───── DATA FOR THE TASK ─────

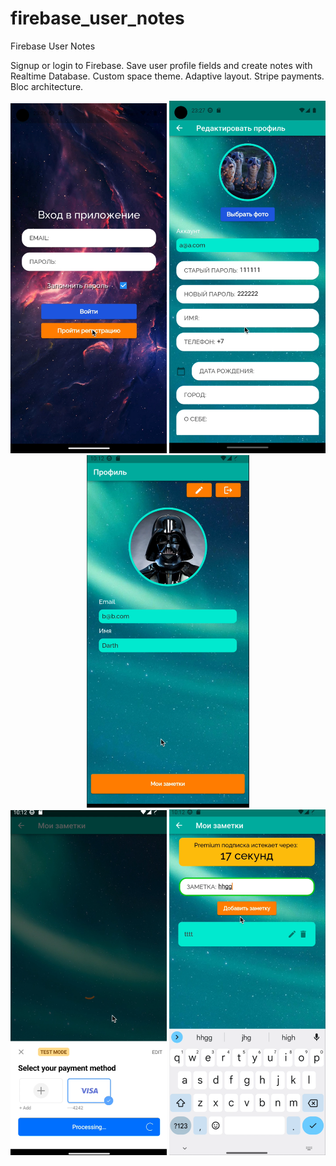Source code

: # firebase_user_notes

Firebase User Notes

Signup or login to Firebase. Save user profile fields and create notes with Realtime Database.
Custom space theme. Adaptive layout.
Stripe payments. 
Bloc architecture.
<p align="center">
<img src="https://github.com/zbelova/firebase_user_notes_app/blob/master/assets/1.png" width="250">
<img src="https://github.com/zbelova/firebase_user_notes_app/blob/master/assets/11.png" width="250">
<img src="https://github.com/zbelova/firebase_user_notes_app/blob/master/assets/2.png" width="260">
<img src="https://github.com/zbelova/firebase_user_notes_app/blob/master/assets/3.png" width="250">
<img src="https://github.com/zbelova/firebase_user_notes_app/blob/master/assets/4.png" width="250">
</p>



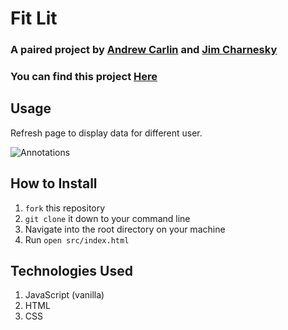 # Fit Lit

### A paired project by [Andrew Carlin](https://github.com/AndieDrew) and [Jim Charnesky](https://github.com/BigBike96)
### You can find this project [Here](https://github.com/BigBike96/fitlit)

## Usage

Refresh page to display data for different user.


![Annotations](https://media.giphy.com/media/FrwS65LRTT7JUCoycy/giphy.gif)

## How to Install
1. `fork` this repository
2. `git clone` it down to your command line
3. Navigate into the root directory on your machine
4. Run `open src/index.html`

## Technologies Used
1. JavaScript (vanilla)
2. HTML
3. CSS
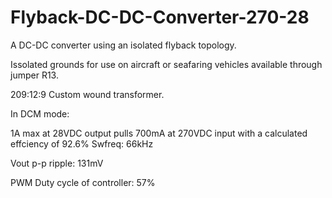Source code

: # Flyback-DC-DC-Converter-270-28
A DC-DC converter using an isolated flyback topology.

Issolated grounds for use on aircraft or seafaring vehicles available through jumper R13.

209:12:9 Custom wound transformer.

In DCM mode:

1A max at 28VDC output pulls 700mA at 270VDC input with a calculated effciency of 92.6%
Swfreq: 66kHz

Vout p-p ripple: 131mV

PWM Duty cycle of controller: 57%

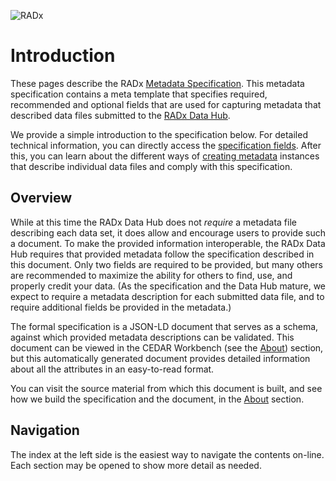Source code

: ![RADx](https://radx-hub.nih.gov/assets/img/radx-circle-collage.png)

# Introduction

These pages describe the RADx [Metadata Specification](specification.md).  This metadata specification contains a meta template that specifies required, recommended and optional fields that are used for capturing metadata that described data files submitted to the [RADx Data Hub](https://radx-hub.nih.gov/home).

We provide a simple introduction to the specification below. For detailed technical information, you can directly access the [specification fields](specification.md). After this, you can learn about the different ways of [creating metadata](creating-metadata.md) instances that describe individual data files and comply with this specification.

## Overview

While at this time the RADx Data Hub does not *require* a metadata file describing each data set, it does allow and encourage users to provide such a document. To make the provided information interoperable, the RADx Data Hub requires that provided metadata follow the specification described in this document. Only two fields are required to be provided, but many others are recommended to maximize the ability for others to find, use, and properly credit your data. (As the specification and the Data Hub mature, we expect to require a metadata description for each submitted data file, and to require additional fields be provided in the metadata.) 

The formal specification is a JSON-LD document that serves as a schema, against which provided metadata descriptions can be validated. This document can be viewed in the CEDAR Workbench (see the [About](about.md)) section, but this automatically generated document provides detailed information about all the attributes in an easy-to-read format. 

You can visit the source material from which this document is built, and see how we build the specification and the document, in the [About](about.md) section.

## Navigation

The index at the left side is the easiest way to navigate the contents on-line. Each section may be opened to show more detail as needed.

─────

**EXERCISE AIM**: Beginning at the line above that contains "3. Navigate into", repeat each line exactly through the one that contains "## Overview", and leave out the pictures.

**ANSWER BELOW**:
3. Navigate into the root directory on your machine
4. Run `open src/index.html`

## Technologies Used
1. JavaScript (vanilla)
2. HTML
3. CSS
Source code

: # Flyback-DC-DC-Converter-270-28
A DC-DC converter using an isolated flyback topology.

Issolated grounds for use on aircraft or seafaring vehicles available through jumper R13.

209:12:9 Custom wound transformer.

In DCM mode:

1A max at 28VDC output pulls 700mA at 270VDC input with a calculated effciency of 92.6%
Swfreq: 66kHz

Vout p-p ripple: 131mV

PWM Duty cycle of controller: 57%

Source code

: ![RADx](https://radx-hub.nih.gov/assets/img/radx-circle-collage.png)

# Introduction

These pages describe the RADx [Metadata Specification](specification.md).  This metadata specification contains a meta template that specifies required, recommended and optional fields that are used for capturing metadata that described data files submitted to the [RADx Data Hub](https://radx-hub.nih.gov/home).

We provide a simple introduction to the specification below. For detailed technical information, you can directly access the [specification fields](specification.md). After this, you can learn about the different ways of [creating metadata](creating-metadata.md) instances that describe individual data files and comply with this specification.

## Overview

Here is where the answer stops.